EXERCISE REQUIREMENTS: Look through the records that follow. Copy every line containing the word "want".

Segment Open

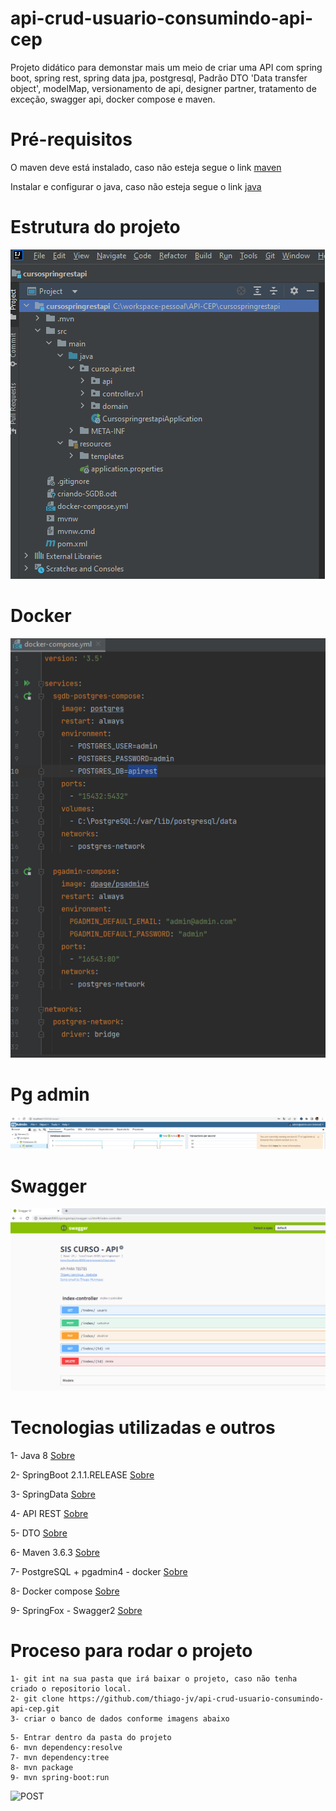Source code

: # api-crud-usuario-consumindo-api-cep
Projeto didático para demonstar mais um meio de criar uma API com spring boot, spring rest, spring data jpa, postgresql, Padrão DTO 'Data transfer object', modelMap,  versionamento de api, designer partner, tratamento de exceção, swagger api, docker compose e maven.

# Pré-requisitos

O maven deve está instalado, caso não esteja segue o link [maven](https://dicasdejava.com.br/como-instalar-o-maven-no-windows/)

Instalar e configurar o java, caso não esteja segue o link [java](https://medium.com/beelabacademy/configurando-vari%C3%A1veis-de-ambiente-java-home-e-maven-home-no-windows-e-unix-d9461f783c26)


# Estrutura do projeto
![Estrutura do Projeto](https://github.com/thiago-jv/API-CEP/blob/main/estrutura_projeto.png)

# Docker
![Docker compose](https://github.com/thiago-jv/API-CEP/blob/main/docker_compose.png)

# Pg admin
![Pg admin](https://github.com/thiago-jv/API-CEP/blob/main/SGDB.png)

# Swagger
![Swagger API](https://github.com/thiago-jv/API-CEP/blob/main/swagger.png)


# Tecnologias utilizadas e outros

 
 1- Java 8 [Sobre](https://www.java.com/pt-BR/download/help/java8_pt-br.html)
 
 2- SpringBoot 2.1.1.RELEASE [Sobre](https://docs.spring.io/spring-boot/docs/current/reference/html/)
 
 3- SpringData [Sobre](https://docs.spring.io/spring-data/jpa/docs/current/reference/html/#reference) 
 
 4- API REST [Sobre](https://www.redhat.com/pt-br/topics/api/what-is-a-rest-api)
 
 5- DTO [Sobre](https://qastack.com.br/software/171457/what-is-the-point-of-using-dto-data-transfer-objects)
  
 6- Maven 3.6.3 [Sobre](https://www.dclick.com.br/2010/09/15/o-que-e-o-maven-e-seus-primeiros-passos-com-a-ferramenta/)
 
 7- PostgreSQL + pgadmin4 - docker [Sobre](https://hub.docker.com/_/postgres)
 
 8- Docker compose [Sobre](https://www.docker.com/)
 
 9- SpringFox - Swagger2 [Sobre](https://www.baeldung.com/swagger-2-documentation-for-spring-rest-api)

 
 # Proceso para rodar o projeto
```
1- git int na sua pasta que irá baixar o projeto, caso não tenha criado o repositorio local.
2- git clone https://github.com/thiago-jv/api-crud-usuario-consumindo-api-cep.git
3- criar o banco de dados conforme imagens abaixo
```

```
5- Entrar dentro da pasta do projeto
6- mvn dependency:resolve
7- mvn dependency:tree
8- mvn package
9- mvn spring-boot:run
```
![POST](https://github.com/thiago-jv/api-crud-usuario-consumindo-api-cep/blob/main/postman.png)
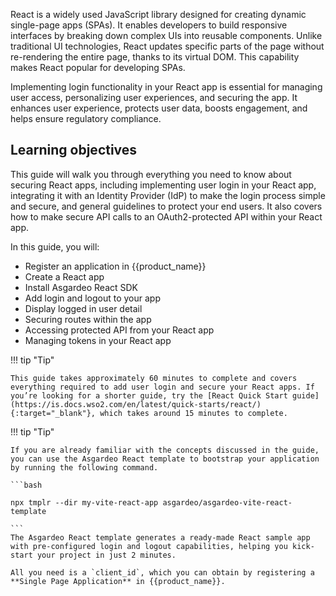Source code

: 
React is a widely used JavaScript library designed for creating dynamic single-page apps (SPAs). It enables developers to build responsive interfaces by breaking down complex UIs into reusable components. Unlike traditional UI technologies, React updates specific parts of the page without re-rendering the entire page, thanks to its virtual DOM. This capability makes React popular for developing SPAs.

Implementing login functionality in your React app is essential for managing user access, personalizing user experiences, and securing the app. It enhances user experience, protects user data, boosts engagement, and helps ensure regulatory compliance.


## Learning objectives 

This guide will walk you through everything you need to know about securing React apps, including implementing user login in your React app, integrating it with an Identity Provider (IdP) to make the login process simple and secure, and general guidelines to protect your end users. It also covers how to make secure API calls to an OAuth2-protected API within your React app.

In this guide, you will:

* Register an application in {{product_name}}
* Create a React app
* Install Asgardeo React SDK
* Add login and logout  to your app
* Display logged in user detail
* Securing routes within the app
* Accessing protected API from your React app
* Managing tokens in your React app


!!! tip "Tip"
    
    This guide takes approximately 60 minutes to complete and covers everything required to add user login and secure your React apps. If you’re looking for a shorter guide, try the [React Quick Start guide](https://is.docs.wso2.com/en/latest/quick-starts/react/){:target="_blank"}, which takes around 15 minutes to complete.


!!! tip "Tip"
    
    If you are already familiar with the concepts discussed in the guide, you can use the Asgardeo React template to bootstrap your application by running the following command.  

    ```bash

    npx tmplr --dir my-vite-react-app asgardeo/asgardeo-vite-react-template

    ```
    The Asgardeo React template generates a ready-made React sample app with pre-configured login and logout capabilities, helping you kick-start your project in just 2 minutes. 

    All you need is a `client_id`, which you can obtain by registering a **Single Page Application** in {{product_name}}.

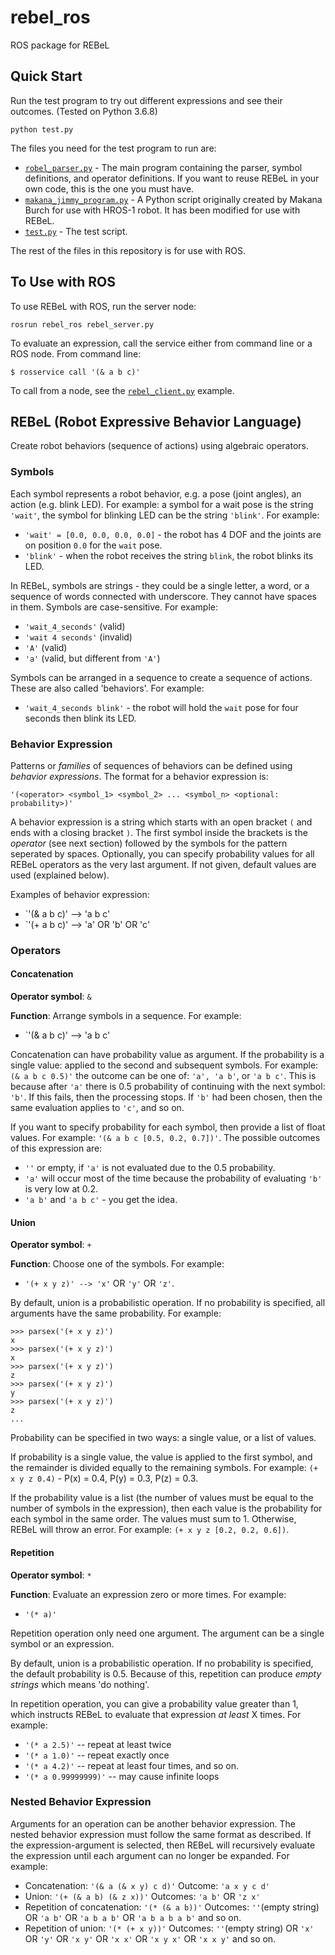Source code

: # rebel_ros

ROS package for REBeL

## Quick Start

Run the test program to try out different expressions and see their outcomes. (Tested on Python 3.6.8)

```
python test.py
```

The files you need for the test program to run are:
- [`robel_parser.py`](https://github.com/msunardi/rebel_ros/blob/master/src/robel_parser.py) - The main program containing the parser, symbol definitions, and operator definitions. If you want to reuse REBeL in your own code, this is the one you must have.
- [`makana_jimmy_program.py`](https://github.com/msunardi/rebel_ros/blob/master/src/makana_jimmy_program.py) - A Python script originally created by Makana Burch for use with HROS-1 robot. It has been modified for use with REBeL.
- [`test.py`](https://github.com/msunardi/rebel_ros/blob/master/src/test.py) - The test script.

The rest of the files in this repository is for use with ROS.

## To Use with ROS

To use REBeL with ROS, run the server node:
```
rosrun rebel_ros rebel_server.py
```

To evaluate an expression, call the service either from command line or a ROS node. From command line:
```
$ rosservice call '(& a b c)'
```

To call from a node, see the [`rebel_client.py`](https://github.com/msunardi/rebel_ros/blob/master/src/rebel_client.py) example.


## REBeL (Robot Expressive Behavior Language)

Create robot behaviors (sequence of actions) using algebraic operators.

### Symbols

Each symbol represents a robot behavior, e.g. a pose (joint angles), an action (e.g. blink LED). For example: a symbol for a wait pose is the string `'wait'`, the symbol for blinking LED can be the string `'blink'`. For example:

- `'wait' = [0.0, 0.0, 0.0, 0.0]` - the robot has 4 DOF and the joints are on position `0.0` for the `wait` pose.
- `'blink'` - when the robot receives the string `blink`, the robot blinks its LED.

In REBeL, symbols are strings - they could be a single letter, a word, or a sequence of words connected with underscore. They cannot have spaces in them. Symbols are case-sensitive. For example:

- `'wait_4_seconds'` (valid)
- `'wait 4 seconds'` (invalid)
- `'A'` (valid)
- `'a'` (valid, but different from `'A'`)

Symbols can be arranged in a sequence to create a sequence of actions. These are also called 'behaviors'. For example:

- `'wait_4_seconds blink'` - the robot will hold the `wait` pose for four seconds then blink its LED.

### Behavior Expression

Patterns or *families* of sequences of behaviors can be defined using *behavior expressions*. The format for a behavior expression is:

```
'(<operator> <symbol_1> <symbol_2> ... <symbol_n> <optional: probability>)'

```

A behavior expression is a string which starts with an open bracket `(` and ends with a closing bracket `)`. The first symbol inside the brackets is the *operator* (see next section) followed by the symbols for the pattern seperated by spaces. Optionally, you can specify probability values for all REBeL operators as the very last argument. If not given, default values are used (explained below).

Examples of behavior expression:
- `'(& a b c)' --> 'a b c'
- `'(+ a b c)' --> 'a' OR 'b' OR 'c'

### Operators

#### Concatenation

**Operator symbol**: `&`

**Function**: Arrange symbols in a sequence. For example:

- `'(& a b c)' --> 'a b c'

Concatenation can have probability value as argument. If the probability is a single value: applied to the second and subsequent symbols. For example: `(& a b c 0.5)'` the outcome can be one of: `'a', 'a b'`, or `'a b c'`. This is because after `'a'` there is 0.5 probability of continuing with the next symbol: `'b'`. If this fails, then the processing stops. If `'b'` had been chosen, then the same evaluation applies to `'c'`, and so on.

If you want to specify probability for each symbol, then provide a list of float values. For example: `'(& a b c [0.5, 0.2, 0.7])'`. The possible outcomes of this expression are:
- `''` or empty, if `'a'` is not evaluated due to the 0.5 probability.
- `'a'` will occur most of the time because the probability of evaluating `'b'` is very low at 0.2.
- `'a b'` and `'a b c'` - you get the idea.

#### Union

**Operator symbol**: `+`

**Function**: Choose one of the symbols. For example:

- `'(+ x y z)' --> 'x'` OR `'y'` OR `'z'`.

By default, union is a probabilistic operation. If no probability is specified, all arguments have the same probability. For example:

```
>>> parsex('(+ x y z)')
x
>>> parsex('(+ x y z)')
x
>>> parsex('(+ x y z)')
z
>>> parsex('(+ x y z)')
y
>>> parsex('(+ x y z)')
z
...
```

Probability can be specified in two ways: a single value, or a list of values.

If probability is a single value, the value is applied to the first symbol, and the remainder is divided equally to the remaining symbols. For example: `(+ x y z 0.4)` - P(x) = 0.4, P(y) = 0.3, P(z) = 0.3.

If the probability value is a list (the number of values must be equal to the number of symbols in the expression), then each value is the probability for each symbol in the same order. The values must sum to 1. Otherwise, REBeL will throw an error. For example: `(+ x y z [0.2, 0.2, 0.6])`.

#### Repetition

**Operator symbol**: `*`

**Function**: Evaluate an expression zero or more times. For example:
- `'(* a)'`

Repetition operation only need one argument. The argument can be a single symbol or an expression.

By default, union is a probabilistic operation. If no probability is specified, the default probability is 0.5. Because of this, repetition can produce *empty strings* which means 'do nothing'.

In repetition operation, you can give a probability value greater than 1, which instructs REBeL to evaluate that expression *at least* X times. For example:

- `'(* a 2.5)'` -- repeat at least twice
- `'(* a 1.0)'` -- repeat exactly once
- `'(* a 4.2)'` -- repeat at least four times, and so on.
- `'(* a 0.99999999)'` -- may cause infinite loops

### Nested Behavior Expression

Arguments for an operation can be another behavior expression. The nested behavior expression must follow the same format as described. If the expression-argument is selected, then REBeL will recursively evaluate the expression until each argument can no longer be expanded. For example:

- Concatenation: `'(& a (& x y) c d)'` Outcome: `'a x y c d'`
- Union: `'(+ (& a b) (& z x))'` Outcomes: `'a b'` OR `'z x'`
- Repetition of concatenation: `'(* (& a b))'` Outcomes: `''`(empty string) OR `'a b'` OR `'a b a b'` OR `'a b a b a b'` and so on.
- Repetition of union: `'(* (+ x y))'` Outcomes: `''`(empty string) OR `'x'` OR `'y'` OR `'x y'` OR `'x x'` OR `'x y x'` OR `'x x y'` and so on.

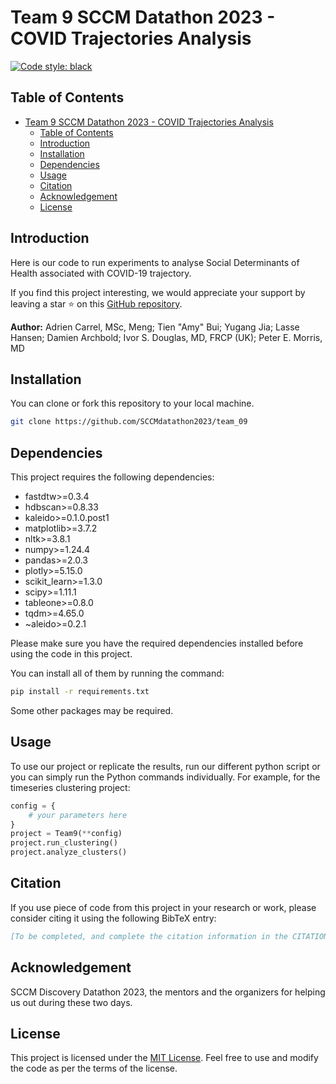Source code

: # Team 9 SCCM Datathon 2023 - COVID Trajectories Analysis

[![Code style: black](https://img.shields.io/badge/code%20style-black-000000.svg)](https://github.com/psf/black)

## Table of Contents

- [Team 9 SCCM Datathon 2023 - COVID Trajectories Analysis](#team-9-sccm-datathon-2023---covid-trajectories-analysis)
  - [Table of Contents](#table-of-contents)
  - [Introduction](#introduction)
  - [Installation](#installation)
  - [Dependencies](#dependencies)
  - [Usage](#usage)
  - [Citation](#citation)
  - [Acknowledgement](#acknowledgement)
  - [License](#license)

## Introduction

Here is our code to run experiments to analyse Social Determinants of Health associated with COVID-19 trajectory.

If you find this project interesting, we would appreciate your support by leaving a star ⭐ on this [GitHub repository](https://github.com/SCCMdatathon2023/team_09).

**Author:** Adrien Carrel, MSc, Meng; Tien "Amy" Bui; Yugang Jia; Lasse Hansen; Damien Archbold; Ivor S. Douglas, MD, FRCP (UK); Peter E. Morris, MD

## Installation

You can clone or fork this repository to your local machine.

```bash
git clone https://github.com/SCCMdatathon2023/team_09
```

## Dependencies

This project requires the following dependencies:

- fastdtw>=0.3.4
- hdbscan>=0.8.33
- kaleido>=0.1.0.post1
- matplotlib>=3.7.2
- nltk>=3.8.1
- numpy>=1.24.4
- pandas>=2.0.3
- plotly>=5.15.0
- scikit_learn>=1.3.0
- scipy>=1.11.1
- tableone>=0.8.0
- tqdm>=4.65.0
- ~aleido>=0.2.1

Please make sure you have the required dependencies installed before using the code in this project.

You can install all of them by running the command:

```bash
pip install -r requirements.txt
```

Some other packages may be required.

## Usage

To use our project or replicate the results, run our different python script or you can simply run the Python commands individually. For example, for the timeseries clustering project:

```python
config = {
    # your parameters here
}
project = Team9(**config)
project.run_clustering()
project.analyze_clusters()
```

## Citation

If you use piece of code from this project in your research or work, please consider citing it using the following BibTeX entry:

```bibtex
[To be completed, and complete the citation information in the CITATION.cff file provided in the repository.]
```

## Acknowledgement

SCCM Discovery Datathon 2023, the mentors and the organizers for helping us out during these two days.

## License

This project is licensed under the [MIT License](https://choosealicense.com/licenses/mit/). Feel free to use and modify the code as per the terms of the license.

Segment Closed

REPLY TO THE TASK:
- [`robel_parser.py`](https://github.com/msunardi/rebel_ros/blob/master/src/robel_parser.py) - The main program containing the parser, symbol definitions, and operator definitions. If you want to reuse REBeL in your own code, this is the one you must have.
If you want to specify probability for each symbol, then provide a list of float values. For example: `'(& a b c [0.5, 0.2, 0.7])'`. The possible outcomes of this expression are:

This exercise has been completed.